Within the entries below, every line containing "actionRanges" is to be copied.
[[ Exercise materials open ]]
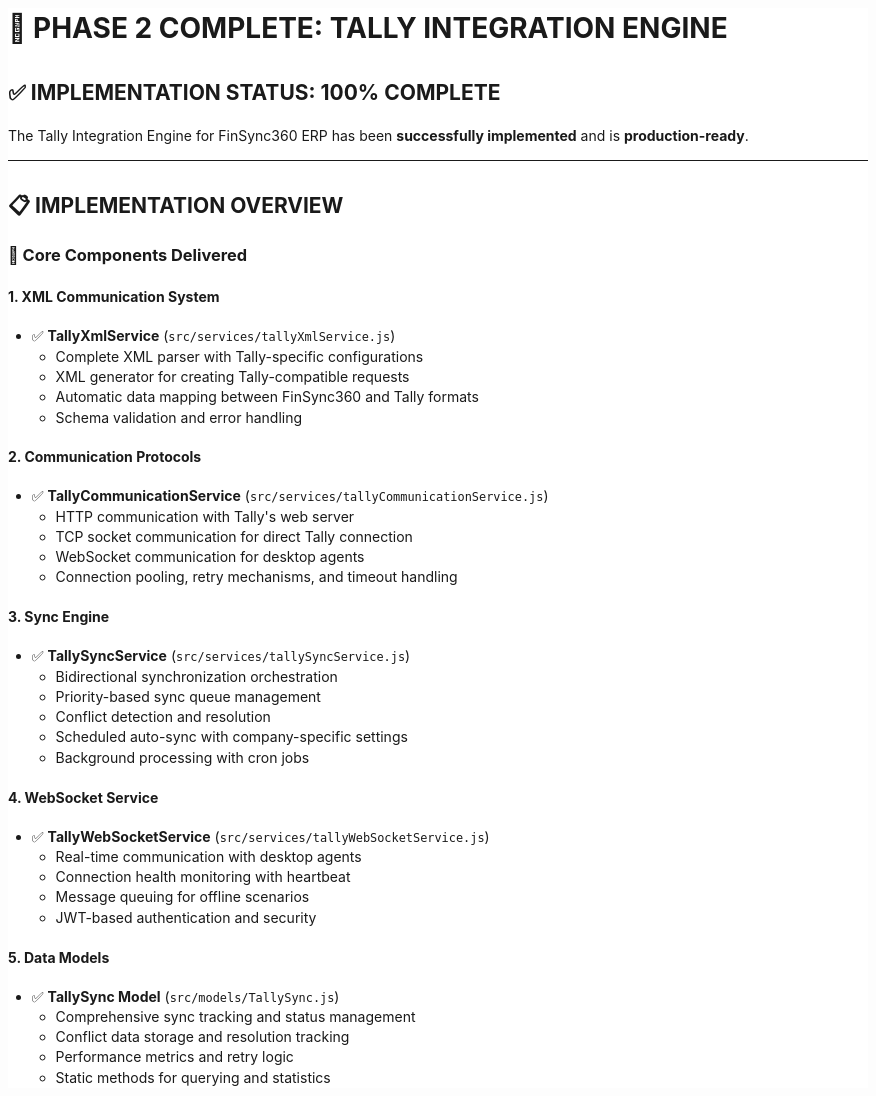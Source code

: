 # 🎉 PHASE 2 COMPLETE: TALLY INTEGRATION ENGINE

## ✅ **IMPLEMENTATION STATUS: 100% COMPLETE**

The Tally Integration Engine for FinSync360 ERP has been **successfully implemented** and is **production-ready**.

---

## 📋 **IMPLEMENTATION OVERVIEW**

### **🔗 Core Components Delivered**

#### **1. XML Communication System**
- ✅ **TallyXmlService** (`src/services/tallyXmlService.js`)
  - Complete XML parser with Tally-specific configurations
  - XML generator for creating Tally-compatible requests
  - Automatic data mapping between FinSync360 and Tally formats
  - Schema validation and error handling

#### **2. Communication Protocols**
- ✅ **TallyCommunicationService** (`src/services/tallyCommunicationService.js`)
  - HTTP communication with Tally's web server
  - TCP socket communication for direct Tally connection
  - WebSocket communication for desktop agents
  - Connection pooling, retry mechanisms, and timeout handling

#### **3. Sync Engine**
- ✅ **TallySyncService** (`src/services/tallySyncService.js`)
  - Bidirectional synchronization orchestration
  - Priority-based sync queue management
  - Conflict detection and resolution
  - Scheduled auto-sync with company-specific settings
  - Background processing with cron jobs

#### **4. WebSocket Service**
- ✅ **TallyWebSocketService** (`src/services/tallyWebSocketService.js`)
  - Real-time communication with desktop agents
  - Connection health monitoring with heartbeat
  - Message queuing for offline scenarios
  - JWT-based authentication and security

#### **5. Data Models**
- ✅ **TallySync Model** (`src/models/TallySync.js`)
  - Comprehensive sync tracking and status management
  - Conflict data storage and resolution tracking
  - Performance metrics and retry logic
  - Static methods for querying and statistics
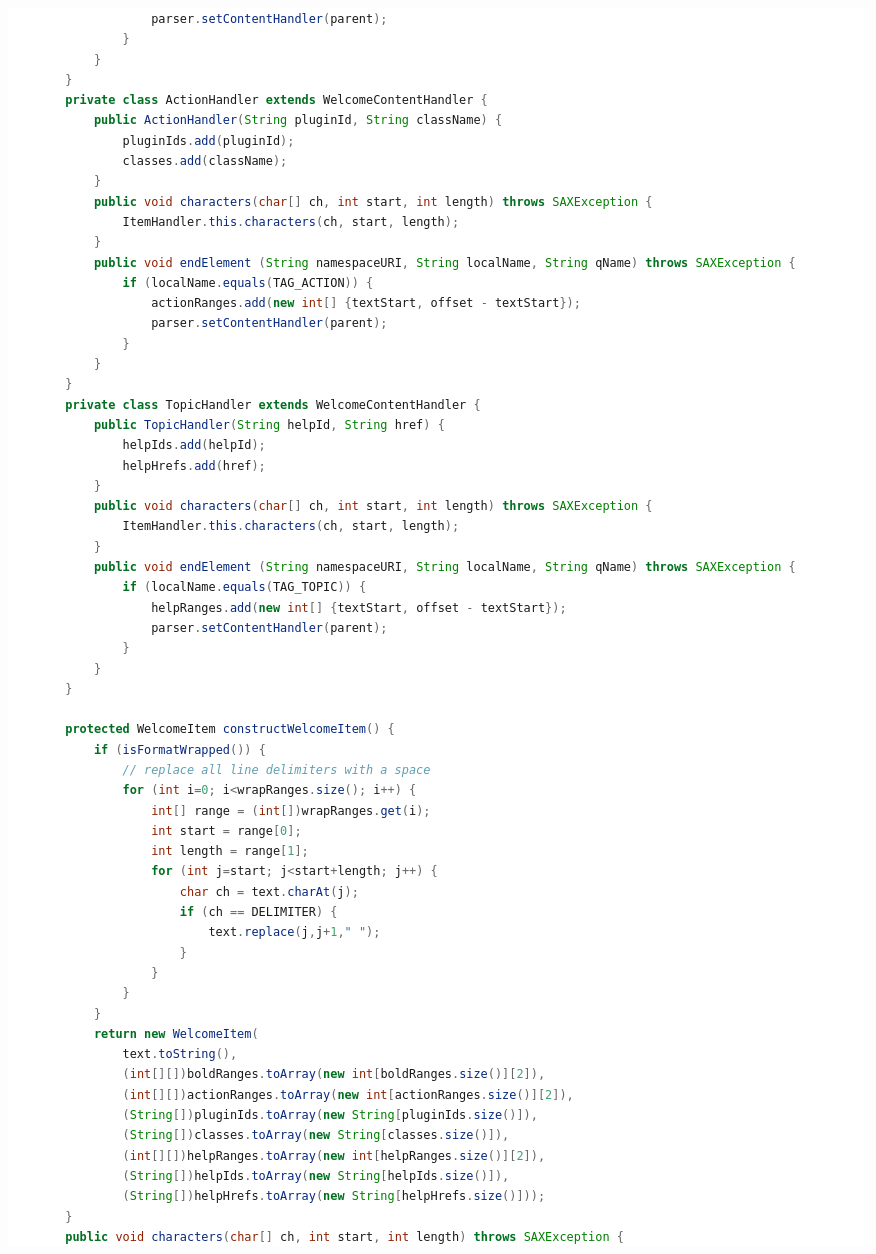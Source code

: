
 ```java
					parser.setContentHandler(parent);
				}
			}
		}
		private class ActionHandler extends WelcomeContentHandler {
			public ActionHandler(String pluginId, String className) {
				pluginIds.add(pluginId);
				classes.add(className);
			}
			public void characters(char[] ch, int start, int length) throws SAXException {
				ItemHandler.this.characters(ch, start, length);
			}
			public void endElement (String namespaceURI, String localName, String qName) throws SAXException {
				if (localName.equals(TAG_ACTION)) {
					actionRanges.add(new int[] {textStart, offset - textStart});
					parser.setContentHandler(parent);
				}
			}
		}	
		private class TopicHandler extends WelcomeContentHandler {
			public TopicHandler(String helpId, String href) {
				helpIds.add(helpId);
				helpHrefs.add(href);
			}
			public void characters(char[] ch, int start, int length) throws SAXException {
				ItemHandler.this.characters(ch, start, length);
			}
			public void endElement (String namespaceURI, String localName, String qName) throws SAXException {
				if (localName.equals(TAG_TOPIC)) {
					helpRanges.add(new int[] {textStart, offset - textStart});
					parser.setContentHandler(parent);
				}
			}
		}	
		
		protected WelcomeItem constructWelcomeItem() {
			if (isFormatWrapped()) {
				// replace all line delimiters with a space
				for (int i=0; i<wrapRanges.size(); i++) {
					int[] range = (int[])wrapRanges.get(i);
					int start = range[0];
					int length = range[1];
					for (int j=start; j<start+length; j++) {
						char ch = text.charAt(j);
						if (ch == DELIMITER) {
							text.replace(j,j+1," ");
						} 
					}
				}
			}
			return new WelcomeItem(
				text.toString(), 
				(int[][])boldRanges.toArray(new int[boldRanges.size()][2]),
				(int[][])actionRanges.toArray(new int[actionRanges.size()][2]),
				(String[])pluginIds.toArray(new String[pluginIds.size()]),
				(String[])classes.toArray(new String[classes.size()]),
				(int[][])helpRanges.toArray(new int[helpRanges.size()][2]),
				(String[])helpIds.toArray(new String[helpIds.size()]),
				(String[])helpHrefs.toArray(new String[helpHrefs.size()]));
		}
		public void characters(char[] ch, int start, int length) throws SAXException {
```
[[ Exercise materials closed ]]
=== Output of the exercise ===
					actionRanges.add(new int[] {textStart, offset - textStart});
				(int[][])actionRanges.toArray(new int[actionRanges.size()][2]),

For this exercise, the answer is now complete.